Having wanted this for so long, she doesn't know how to take it, and so her voice wavers when she mumbles, "Ron, I'm not sure that-"
"I know, but we're never going to be sure," he says, and she can hear the anxiety in his tone. "And I-there are-"
"Tell me what you're thinking," she blurts out. Unable to wait, she wants him to explain it in words; she knows words, she knows thousands of words, she loves words, and they are so much easier to understand than sidelong glances and careful touches.
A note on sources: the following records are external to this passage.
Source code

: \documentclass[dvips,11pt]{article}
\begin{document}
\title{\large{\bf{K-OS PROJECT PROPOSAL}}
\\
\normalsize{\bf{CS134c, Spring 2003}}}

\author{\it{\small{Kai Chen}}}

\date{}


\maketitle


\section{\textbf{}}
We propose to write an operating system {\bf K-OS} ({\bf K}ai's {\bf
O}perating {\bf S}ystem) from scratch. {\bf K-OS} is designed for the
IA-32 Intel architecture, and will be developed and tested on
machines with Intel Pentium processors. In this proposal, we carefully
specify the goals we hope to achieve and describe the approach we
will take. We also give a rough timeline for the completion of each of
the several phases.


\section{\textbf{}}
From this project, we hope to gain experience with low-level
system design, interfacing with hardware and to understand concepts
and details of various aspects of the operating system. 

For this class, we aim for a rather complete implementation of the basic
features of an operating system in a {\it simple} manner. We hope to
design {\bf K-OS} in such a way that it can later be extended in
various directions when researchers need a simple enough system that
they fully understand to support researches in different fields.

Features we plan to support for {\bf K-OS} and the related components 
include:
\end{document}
Here, in the unplumbable depths of the Burrow's shadows, she knows words will make sense in ways that eye contact doesn't.
His thumb is rough with calluses when he presses it to the corner of her palm and runs it across the lines in her hand. Illogically, she thinks every last cell in her skin must be able to feel that insane pressure; her nerves feel oversensitized and more numerous than ever.
"I am thinking," he begins slowly, "about us. I have been, for a while."
Her gaze seems stuck to the motion of his thumb against her hand, so it takes her a minute to catch herself and look up to meet his eyes, and she understands at last what words can and cannot say.